══ DATA EXTRACTS ══

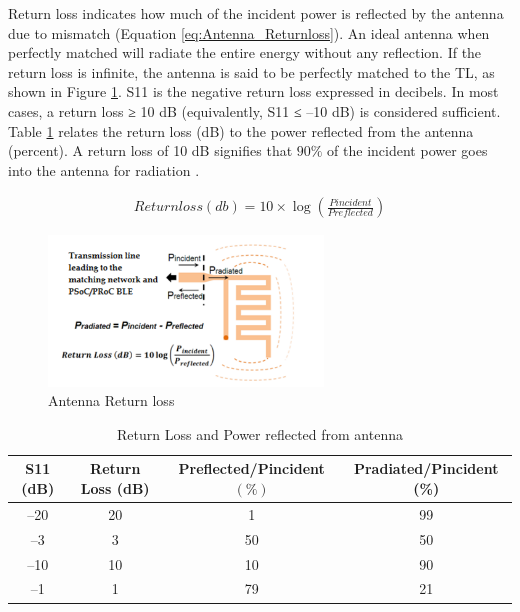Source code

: \indent  Return loss indicates how much of the incident power is reflected by the antenna due to mismatch (Equation \ref{eq:Antenna_Returnloss}).
An ideal antenna when perfectly matched will radiate the entire energy without any reflection. If the return loss is infinite, the antenna is said to be perfectly matched to the TL, as shown in Figure \ref{fig:ANTENNA_RETUNRNLOSS}. S11 is the negative return loss expressed in decibels. In most cases, a return loss ≥ 10 dB (equivalently, S11 ≤ –10 dB) is considered sufficient. Table \ref{tb:ANTENNA_RETURNlOSS_TABLE} relates the return loss (dB) to the power reflected from the antenna (percent). 
A return loss of 10 dB signifies that $90\%$ of the incident power goes into the antenna for radiation \cite{AN91445}.

\begin{equation}\label{eq:Antenna_Returnloss}
    \begin{split}
        Returnloss(db) = 10 \times \log( \frac{Pincident}{Preflected})
    \end{split}
\end{equation}

\begin{figure}[h]
	\centering
	\includegraphics[width=0.65\textwidth]{Chap03/Figures/Antenna_ReturnLoss.PNG}
	\caption{Antenna Return loss}
	\label{fig:ANTENNA_RETUNRNLOSS}
\end{figure}

\begin{table}[h]
	\label{tb:ANTENNA_RETURNlOSS_TABLE}
	\begin{tabular}{|c|c|c|c| }
		\hline 
		S11 (dB) & Return Loss (dB) & Preflected/Pincident $(\%)$ & Pradiated/Pincident (\%) \\ 
		\hline
		–20 &20 &1 &99\\
		\hline
		–3 &3 &50 &50\\
		\hline
		–10 &10 &10& 90\\
		\hline
		–1 &1 &79 &21\\
		\hline
	\end{tabular}
	\caption{Return Loss and Power reflected from antenna}
\end{table}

═══

=== WORK INSTRUCTION ===
Filter the lines above, keeping and copying those that contain "begin".

=== SOLVED EXERCISE ===
\begin{equation}\label{eq:Antenna_Returnloss}
    \begin{split}
\begin{figure}[h]
\begin{table}[h]
	\begin{tabular}{|c|c|c|c| }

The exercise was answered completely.